TASK DETAILS: Pictures must be dropped from the copy of the entries below; all else is returned exactly.

[Plain-text document sources]
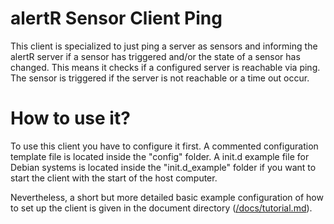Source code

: alertR Sensor Client Ping
======

This client is specialized to just ping a server as sensors and informing the alertR server if a sensor has triggered and/or the state of a sensor has changed. This means it checks if a configured server is reachable via ping. The sensor is triggered if the server is not reachable or a time out occur. 


How to use it?
======

To use this client you have to configure it first. A commented configuration template file is located inside the "config" folder. A init.d example file for Debian systems is located inside the "init.d_example" folder if you want to start the client with the start of the host computer.

Nevertheless, a short but more detailed basic example configuration of how to set up the client is given in the document directory ([/docs/tutorial.md](/docs/tutorial.md)).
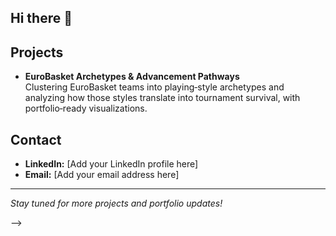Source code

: ## Hi there 👋

<!--
**MMelissinos/MMelissinos** is a ✨ _special_ ✨ repository because its `README.md` (this file) appears on your GitHub profile.

# Hi, I'm MMelissinos 👋

Welcome to my data analyst portfolio repository!

## About Me

After graduating from the Mathematics department, I worked primarily as an online private tutor, helping students grasp complex mathematical and statistical concepts. My passion for technology and statistics (my university focus) has driven me to make a career shift toward data analysis and data science. I am excited to leverage my strong analytical background and continuous learning to make a measurable impact in the field.

## Certifications & Learning

- Google Data Analyst Certificate (Coursera)
- Google Advanced Analytics (Coursera)
- Data Analysis with R (Duke University, Coursera)
- Data Analysis in the Public Sector (University of Michigan, Coursera)

## Technical Skills

- Python (pandas, numpy, matplotlib, seaborn)
- R (tidyverse, ggplot2)
- SQL
- Excel
- Tableau

## Projects

<!-- Add your completed/in-progress projects here -->
## Projects

- **EuroBasket Archetypes & Advancement Pathways**  
  Clustering EuroBasket teams into playing‑style archetypes and analyzing how those styles translate into tournament survival, with portfolio‑ready visualizations.

## Contact

- **LinkedIn:** [Add your LinkedIn profile here]
- **Email:** [Add your email address here]

---

*Stay tuned for more projects and portfolio updates!*

-->
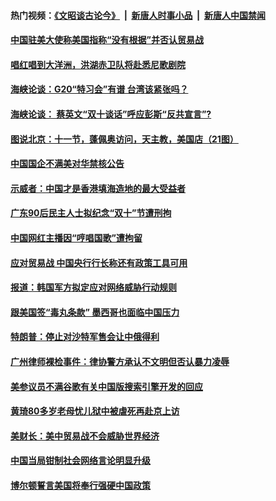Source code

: #### 热门视频：[《文昭谈古论今》](https://github.com/gfw-breaker/wenzhao/blob/master/README.md?t=10151128) &nbsp;|&nbsp; [新唐人时事小品](https://github.com/gfw-breaker/ntdtv-comedy/blob/master/README.md?t=10151128) &nbsp;|&nbsp; [新唐人中国禁闻](https://github.com/gfw-breaker/ntdtv-news/blob/master/README.md?t=10151128)

#### [中国驻美大使称美国指称“没有根据”并否认贸易战](../pages/zyyyoeqqvi/4613597.md?t=10151128) 

#### [唱红唱到大洋洲，洪湖赤卫队将赴悉尼歌剧院](../pages/zyyyoeqqvi/4613166.md?t=10151128) 

#### [海峡论谈：G20“特习会”有谱 台湾该紧张吗？](../pages/zyyyoeqqvi/4613092.md?t=10151128) 

#### [海峡论谈： 蔡英文“双十谈话”呼应彭斯“反共宣言”?](../pages/zyyyoeqqvi/4613090.md?t=10151128) 

#### [图说北京：十一节，蓬佩奥访问，天主教，美国店（21图）](../pages/zyyyoeqqvi/4612891.md?t=10151128) 

#### [中国国企不满美对华禁核公告 ](../pages/zyyyoeqqvi/4613001.md?t=10151128) 

#### [示威者：中国才是香港填海造地的最大受益者](../pages/zyyyoeqqvi/4612995.md?t=10151128) 

#### [广东90后民主人士拟纪念“双十”节遭刑拘](../pages/zyyyoeqqvi/4612898.md?t=10151128) 

#### [中国网红主播因“哼唱国歌”遭拘留](../pages/zyyyoeqqvi/4612834.md?t=10151128) 

#### [应对贸易战 中国央行行长称还有政策工具可用](../pages/zyyyoeqqvi/4612821.md?t=10151128) 

#### [报道：韩国军方拟定应对网络威胁行动规则](../pages/zyyyoeqqvi/4612757.md?t=10151128) 

#### [跟美国签“毒丸条款” 墨西哥也面临中国压力](../pages/zyyyoeqqvi/4612739.md?t=10151128) 

#### [特朗普：停止对沙特军售会让中俄得利](../pages/zyyyoeqqvi/4612735.md?t=10151128) 

#### [广州律师裸检事件：律协警方承认不文明但否认暴力凌辱](../pages/zyyyoeqqvi/4612208.md?t=10151128) 

#### [美参议员不满谷歌有关中国版搜索引擎开发的回应 ](../pages/zyyyoeqqvi/4612189.md?t=10151128) 

#### [黄琦80多岁老母忧儿狱中被虐死再赴京上访](../pages/zyyyoeqqvi/4612077.md?t=10151128) 

#### [美财长：美中贸易战不会威胁世界经济](../pages/zyyyoeqqvi/4612072.md?t=10151128) 

#### [中国当局钳制社会网络言论明显升级](../pages/zyyyoeqqvi/4612053.md?t=10151128) 

#### [博尔顿誓言美国将奉行强硬中国政策](../pages/zyyyoeqqvi/4612043.md?t=10151128)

ANSWER BELOW:
Source code

: alertR Sensor Client Ping
======

This client is specialized to just ping a server as sensors and informing the alertR server if a sensor has triggered and/or the state of a sensor has changed. This means it checks if a configured server is reachable via ping. The sensor is triggered if the server is not reachable or a time out occur. 


How to use it?
======

To use this client you have to configure it first. A commented configuration template file is located inside the "config" folder. A init.d example file for Debian systems is located inside the "init.d_example" folder if you want to start the client with the start of the host computer.

Nevertheless, a short but more detailed basic example configuration of how to set up the client is given in the document directory ([/docs/tutorial.md](/docs/tutorial.md)).
Source code

: ## Hi there 👋

<!--
**MMelissinos/MMelissinos** is a ✨ _special_ ✨ repository because its `README.md` (this file) appears on your GitHub profile.

# Hi, I'm MMelissinos 👋

Welcome to my data analyst portfolio repository!

## About Me

After graduating from the Mathematics department, I worked primarily as an online private tutor, helping students grasp complex mathematical and statistical concepts. My passion for technology and statistics (my university focus) has driven me to make a career shift toward data analysis and data science. I am excited to leverage my strong analytical background and continuous learning to make a measurable impact in the field.

## Certifications & Learning

- Google Data Analyst Certificate (Coursera)
- Google Advanced Analytics (Coursera)
- Data Analysis with R (Duke University, Coursera)
- Data Analysis in the Public Sector (University of Michigan, Coursera)

## Technical Skills

- Python (pandas, numpy, matplotlib, seaborn)
- R (tidyverse, ggplot2)
- SQL
- Excel
- Tableau

## Projects

<!-- Add your completed/in-progress projects here -->
## Projects

- **EuroBasket Archetypes & Advancement Pathways**  
  Clustering EuroBasket teams into playing‑style archetypes and analyzing how those styles translate into tournament survival, with portfolio‑ready visualizations.

## Contact

- **LinkedIn:** [Add your LinkedIn profile here]
- **Email:** [Add your email address here]

---

*Stay tuned for more projects and portfolio updates!*

-->
Source code

: #### 热门视频：[《文昭谈古论今》](https://github.com/gfw-breaker/wenzhao/blob/master/README.md?t=10151128) &nbsp;|&nbsp; [新唐人时事小品](https://github.com/gfw-breaker/ntdtv-comedy/blob/master/README.md?t=10151128) &nbsp;|&nbsp; [新唐人中国禁闻](https://github.com/gfw-breaker/ntdtv-news/blob/master/README.md?t=10151128)

#### [中国驻美大使称美国指称“没有根据”并否认贸易战](../pages/zyyyoeqqvi/4613597.md?t=10151128) 

#### [唱红唱到大洋洲，洪湖赤卫队将赴悉尼歌剧院](../pages/zyyyoeqqvi/4613166.md?t=10151128) 

#### [海峡论谈：G20“特习会”有谱 台湾该紧张吗？](../pages/zyyyoeqqvi/4613092.md?t=10151128) 

#### [海峡论谈： 蔡英文“双十谈话”呼应彭斯“反共宣言”?](../pages/zyyyoeqqvi/4613090.md?t=10151128) 

#### [图说北京：十一节，蓬佩奥访问，天主教，美国店（21图）](../pages/zyyyoeqqvi/4612891.md?t=10151128) 

#### [中国国企不满美对华禁核公告 ](../pages/zyyyoeqqvi/4613001.md?t=10151128) 

#### [示威者：中国才是香港填海造地的最大受益者](../pages/zyyyoeqqvi/4612995.md?t=10151128) 

#### [广东90后民主人士拟纪念“双十”节遭刑拘](../pages/zyyyoeqqvi/4612898.md?t=10151128) 

#### [中国网红主播因“哼唱国歌”遭拘留](../pages/zyyyoeqqvi/4612834.md?t=10151128) 

#### [应对贸易战 中国央行行长称还有政策工具可用](../pages/zyyyoeqqvi/4612821.md?t=10151128) 

#### [报道：韩国军方拟定应对网络威胁行动规则](../pages/zyyyoeqqvi/4612757.md?t=10151128) 

#### [跟美国签“毒丸条款” 墨西哥也面临中国压力](../pages/zyyyoeqqvi/4612739.md?t=10151128) 

#### [特朗普：停止对沙特军售会让中俄得利](../pages/zyyyoeqqvi/4612735.md?t=10151128) 

#### [广州律师裸检事件：律协警方承认不文明但否认暴力凌辱](../pages/zyyyoeqqvi/4612208.md?t=10151128) 

#### [美参议员不满谷歌有关中国版搜索引擎开发的回应 ](../pages/zyyyoeqqvi/4612189.md?t=10151128) 

#### [黄琦80多岁老母忧儿狱中被虐死再赴京上访](../pages/zyyyoeqqvi/4612077.md?t=10151128) 

#### [美财长：美中贸易战不会威胁世界经济](../pages/zyyyoeqqvi/4612072.md?t=10151128) 

#### [中国当局钳制社会网络言论明显升级](../pages/zyyyoeqqvi/4612053.md?t=10151128) 

#### [博尔顿誓言美国将奉行强硬中国政策](../pages/zyyyoeqqvi/4612043.md?t=10151128)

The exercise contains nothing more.